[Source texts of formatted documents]
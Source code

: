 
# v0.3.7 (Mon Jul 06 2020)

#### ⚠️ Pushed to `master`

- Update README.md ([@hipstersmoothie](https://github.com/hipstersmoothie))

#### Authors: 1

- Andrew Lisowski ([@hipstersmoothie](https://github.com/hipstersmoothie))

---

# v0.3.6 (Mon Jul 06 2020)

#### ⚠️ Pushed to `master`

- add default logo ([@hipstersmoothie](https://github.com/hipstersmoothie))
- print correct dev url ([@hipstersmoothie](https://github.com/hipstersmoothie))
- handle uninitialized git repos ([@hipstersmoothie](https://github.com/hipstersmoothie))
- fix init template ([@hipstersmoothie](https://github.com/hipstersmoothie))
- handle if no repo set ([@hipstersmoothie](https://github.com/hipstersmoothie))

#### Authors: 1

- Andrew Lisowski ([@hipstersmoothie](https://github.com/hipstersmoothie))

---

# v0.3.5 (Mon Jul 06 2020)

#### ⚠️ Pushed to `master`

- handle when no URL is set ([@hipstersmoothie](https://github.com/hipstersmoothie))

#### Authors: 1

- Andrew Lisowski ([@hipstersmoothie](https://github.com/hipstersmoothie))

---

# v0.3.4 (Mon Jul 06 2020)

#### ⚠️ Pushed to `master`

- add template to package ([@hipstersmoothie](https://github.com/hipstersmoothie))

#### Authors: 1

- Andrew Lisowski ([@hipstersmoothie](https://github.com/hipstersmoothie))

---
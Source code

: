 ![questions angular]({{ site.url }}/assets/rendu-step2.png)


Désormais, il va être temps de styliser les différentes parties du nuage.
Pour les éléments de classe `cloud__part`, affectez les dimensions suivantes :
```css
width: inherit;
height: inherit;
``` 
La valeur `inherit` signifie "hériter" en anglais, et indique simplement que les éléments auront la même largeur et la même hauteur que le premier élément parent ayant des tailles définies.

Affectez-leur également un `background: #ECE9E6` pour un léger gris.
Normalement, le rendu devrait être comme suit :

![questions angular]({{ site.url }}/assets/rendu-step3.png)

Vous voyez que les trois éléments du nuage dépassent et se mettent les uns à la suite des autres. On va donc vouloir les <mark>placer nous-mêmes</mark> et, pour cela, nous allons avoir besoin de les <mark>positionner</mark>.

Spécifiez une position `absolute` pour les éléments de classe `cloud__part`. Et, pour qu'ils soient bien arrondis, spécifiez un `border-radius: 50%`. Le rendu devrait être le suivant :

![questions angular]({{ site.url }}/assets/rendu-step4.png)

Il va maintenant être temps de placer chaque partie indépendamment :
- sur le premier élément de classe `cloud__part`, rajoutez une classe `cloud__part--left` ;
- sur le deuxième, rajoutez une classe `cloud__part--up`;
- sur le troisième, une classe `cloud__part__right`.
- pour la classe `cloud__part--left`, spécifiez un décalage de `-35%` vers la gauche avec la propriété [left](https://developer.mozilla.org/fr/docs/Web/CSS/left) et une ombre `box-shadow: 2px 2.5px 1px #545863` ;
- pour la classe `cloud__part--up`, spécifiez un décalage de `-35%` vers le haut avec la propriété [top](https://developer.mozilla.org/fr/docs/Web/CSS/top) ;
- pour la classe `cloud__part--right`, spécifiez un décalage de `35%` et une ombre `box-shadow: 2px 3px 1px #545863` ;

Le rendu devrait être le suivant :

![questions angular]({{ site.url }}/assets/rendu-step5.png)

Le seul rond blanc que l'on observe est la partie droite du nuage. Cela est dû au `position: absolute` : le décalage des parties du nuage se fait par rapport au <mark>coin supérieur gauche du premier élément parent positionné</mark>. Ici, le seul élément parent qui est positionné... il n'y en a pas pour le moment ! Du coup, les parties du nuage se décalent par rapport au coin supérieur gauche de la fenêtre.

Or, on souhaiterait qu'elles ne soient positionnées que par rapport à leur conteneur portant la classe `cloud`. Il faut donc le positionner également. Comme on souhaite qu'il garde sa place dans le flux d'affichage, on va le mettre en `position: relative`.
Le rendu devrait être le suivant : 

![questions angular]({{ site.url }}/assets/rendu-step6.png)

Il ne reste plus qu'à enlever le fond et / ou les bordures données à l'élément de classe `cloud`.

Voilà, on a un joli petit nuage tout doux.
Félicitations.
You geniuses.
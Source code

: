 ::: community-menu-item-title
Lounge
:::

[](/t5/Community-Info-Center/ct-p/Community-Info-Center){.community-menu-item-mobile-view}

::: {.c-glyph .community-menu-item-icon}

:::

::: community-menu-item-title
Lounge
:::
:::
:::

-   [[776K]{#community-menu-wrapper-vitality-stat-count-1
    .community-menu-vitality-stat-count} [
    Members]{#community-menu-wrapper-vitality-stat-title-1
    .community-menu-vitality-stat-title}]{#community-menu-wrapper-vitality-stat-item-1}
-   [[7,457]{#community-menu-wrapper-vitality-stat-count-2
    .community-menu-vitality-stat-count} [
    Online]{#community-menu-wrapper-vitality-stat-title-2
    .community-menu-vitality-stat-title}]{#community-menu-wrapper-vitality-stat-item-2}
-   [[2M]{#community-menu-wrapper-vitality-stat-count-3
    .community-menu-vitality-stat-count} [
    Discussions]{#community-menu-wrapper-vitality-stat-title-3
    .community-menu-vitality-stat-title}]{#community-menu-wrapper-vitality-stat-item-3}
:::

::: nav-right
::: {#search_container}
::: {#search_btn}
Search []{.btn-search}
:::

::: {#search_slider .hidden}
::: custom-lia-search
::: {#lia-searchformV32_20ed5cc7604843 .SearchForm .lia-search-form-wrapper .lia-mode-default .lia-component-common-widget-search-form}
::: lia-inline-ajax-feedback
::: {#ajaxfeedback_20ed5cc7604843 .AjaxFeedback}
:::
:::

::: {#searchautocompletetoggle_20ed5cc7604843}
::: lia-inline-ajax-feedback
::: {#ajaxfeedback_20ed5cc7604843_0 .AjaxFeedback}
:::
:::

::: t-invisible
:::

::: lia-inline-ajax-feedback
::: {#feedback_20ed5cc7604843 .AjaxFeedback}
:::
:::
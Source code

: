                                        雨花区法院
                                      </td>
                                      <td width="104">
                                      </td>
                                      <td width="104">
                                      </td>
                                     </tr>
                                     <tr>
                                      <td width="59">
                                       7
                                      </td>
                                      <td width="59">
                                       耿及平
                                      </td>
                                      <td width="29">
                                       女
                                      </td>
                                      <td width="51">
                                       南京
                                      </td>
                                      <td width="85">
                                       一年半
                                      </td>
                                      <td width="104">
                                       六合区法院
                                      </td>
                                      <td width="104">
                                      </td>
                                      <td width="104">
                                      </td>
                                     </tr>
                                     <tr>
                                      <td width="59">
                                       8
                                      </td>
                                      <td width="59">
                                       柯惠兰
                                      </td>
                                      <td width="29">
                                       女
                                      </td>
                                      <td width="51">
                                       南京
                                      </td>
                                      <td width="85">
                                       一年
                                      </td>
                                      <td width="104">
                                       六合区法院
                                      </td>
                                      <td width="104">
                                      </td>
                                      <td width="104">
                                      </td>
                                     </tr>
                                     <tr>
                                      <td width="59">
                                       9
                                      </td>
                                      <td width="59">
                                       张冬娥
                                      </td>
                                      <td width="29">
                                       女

Problem to work on: Wherever the word "template" turns up in a line of the entries above, copy that line.

Answer section:
- fix init template ([@hipstersmoothie](https://github.com/hipstersmoothie))
- add template to package ([@hipstersmoothie](https://github.com/hipstersmoothie))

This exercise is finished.